I'm doing the problem on hacker rank on inserting node at specific position. Im using java in this case, but I keep getting an error. And I don't know how to fix it. I appreciate your help. Here is my solution:
我正在针对在特定位置插入节点的黑客级别做问题。我在这种情况下使用java,但我一直收到错误。我不知道如何解决它。我感谢您的帮助。这是我的解决方案:
/*`enter code here`
Insert Node at a given position in a linked list
head can be NULL
First element in the linked list is at position 0
Node is defined as
class Node {
int data;
Node next;
}*/
Node InsertNth(Node head, int data, int position) {
`enter code here`// This is a "method-only" submission.

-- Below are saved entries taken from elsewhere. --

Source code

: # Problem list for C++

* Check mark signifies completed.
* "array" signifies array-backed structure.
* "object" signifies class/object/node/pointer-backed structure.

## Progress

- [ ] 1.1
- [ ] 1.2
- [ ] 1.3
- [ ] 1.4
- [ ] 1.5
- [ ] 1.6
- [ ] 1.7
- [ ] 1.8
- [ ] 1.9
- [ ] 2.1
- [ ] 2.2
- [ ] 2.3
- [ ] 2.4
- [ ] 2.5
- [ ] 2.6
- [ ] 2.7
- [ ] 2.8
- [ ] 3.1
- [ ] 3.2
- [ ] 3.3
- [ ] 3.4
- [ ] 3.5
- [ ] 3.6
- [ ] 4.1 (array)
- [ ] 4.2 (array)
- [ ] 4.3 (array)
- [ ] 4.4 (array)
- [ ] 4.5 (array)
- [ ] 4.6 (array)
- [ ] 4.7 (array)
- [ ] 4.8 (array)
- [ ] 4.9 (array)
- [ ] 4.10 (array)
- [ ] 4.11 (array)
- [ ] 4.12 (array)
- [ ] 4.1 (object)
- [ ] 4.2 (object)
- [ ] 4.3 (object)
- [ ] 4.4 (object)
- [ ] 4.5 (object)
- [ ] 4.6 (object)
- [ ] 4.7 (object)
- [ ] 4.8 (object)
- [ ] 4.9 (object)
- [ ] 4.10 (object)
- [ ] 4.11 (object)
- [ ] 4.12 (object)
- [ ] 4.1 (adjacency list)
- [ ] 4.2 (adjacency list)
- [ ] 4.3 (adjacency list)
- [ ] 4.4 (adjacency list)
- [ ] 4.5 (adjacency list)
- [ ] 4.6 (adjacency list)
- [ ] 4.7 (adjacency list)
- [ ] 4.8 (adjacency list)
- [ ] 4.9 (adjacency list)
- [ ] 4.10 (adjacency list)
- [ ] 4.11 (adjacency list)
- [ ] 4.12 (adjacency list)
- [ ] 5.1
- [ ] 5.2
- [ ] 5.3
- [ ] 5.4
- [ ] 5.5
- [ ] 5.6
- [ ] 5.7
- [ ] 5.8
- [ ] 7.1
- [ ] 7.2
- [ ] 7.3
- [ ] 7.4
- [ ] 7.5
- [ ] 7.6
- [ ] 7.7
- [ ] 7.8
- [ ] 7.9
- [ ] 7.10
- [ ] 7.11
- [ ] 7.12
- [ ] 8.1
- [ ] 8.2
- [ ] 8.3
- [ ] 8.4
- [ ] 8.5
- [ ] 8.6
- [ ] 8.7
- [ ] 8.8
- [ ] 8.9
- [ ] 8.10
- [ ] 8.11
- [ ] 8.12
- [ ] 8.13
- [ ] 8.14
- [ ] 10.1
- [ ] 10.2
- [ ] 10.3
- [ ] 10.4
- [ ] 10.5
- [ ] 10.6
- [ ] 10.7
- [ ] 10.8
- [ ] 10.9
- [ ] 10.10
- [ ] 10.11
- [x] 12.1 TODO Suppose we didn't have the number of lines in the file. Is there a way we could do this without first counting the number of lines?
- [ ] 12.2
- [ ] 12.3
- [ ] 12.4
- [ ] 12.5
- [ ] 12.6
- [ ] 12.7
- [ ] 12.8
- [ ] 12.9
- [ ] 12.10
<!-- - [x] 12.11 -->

// You only need to complete this method.
if(head == null){
Node newNode = new Node();
newNode.data = data;
newNode.next = null;
return head;
}
if(position == 1){
Node newNode = new Node();
newNode.data = data;
newNode.next = head;
head = newNode;
return head;
}
// we need to go to n - 1
int counter = 0;
Node currNode = head;
Node prevNode = null;
while(counter != position -1 && currNode.next != null){
prevNode = currNode;
currNode = currNode.next;
counter++;
}
Node nNode = new Node();
nNode.data = data;
prevNode.next = nNode;
nNode.next = currNode;
return head;
/* another solution */
}
Result:
Exception in thread "main" java.lang.NullPointerException
at Node.InsertNth(Solution.java:54)
at Solution.main(Solution.java:89)
2 个解决方案
#1
1
In the code snippet that you have given, in comment you have mentioned that first element is at position 0. So in case insertion happens at position 0 then head will change. Thus the condition where you do
在您给出的代码片段中,您在评论中提到第一个元素位于位置0.因此,如果插入发生在位置0,那么head将会改变。因此你所处的条件
if(position == 1){
Node newNode = new Node();
newNode.data = data;
newNode.next = head;
head = newNode;
return head;
}
Yo should actually check position == 0. And the non stop repetition in your output that you are saying is because of this only. E.g if linked list 10->20 , I wish t insert 30 at position 0 , and we go by your code then we will not enter the loop as 0(counter) != -1 (position -1) so we prevNode and currNode both are pointing to 10 now and
哟实际应该检查位置== 0.而你所说的输出中的不间断重复只是因为这个。例如,如果链接列表10-> 20,我希望在位置0插入30,然后我们按你的代码然后我们不会进入循环为0(计数器)!= -1(位置-1)所以我们prevNode和currNode他们现在指向10和
Node nNode = new Node();
nNode.data = data;
prevNode.next = nNode; // you made 10 point to 30
nNode.next = currNode; // here you made 30 point to 10 so **loop** here
#2
0
As far as I can see in the information you sent, the NullPointerException will happen if the flow don't get into the "while" loop, so the "prevNode" will remain null. Then you will get the exception in the "prevNode.next = nNode" line.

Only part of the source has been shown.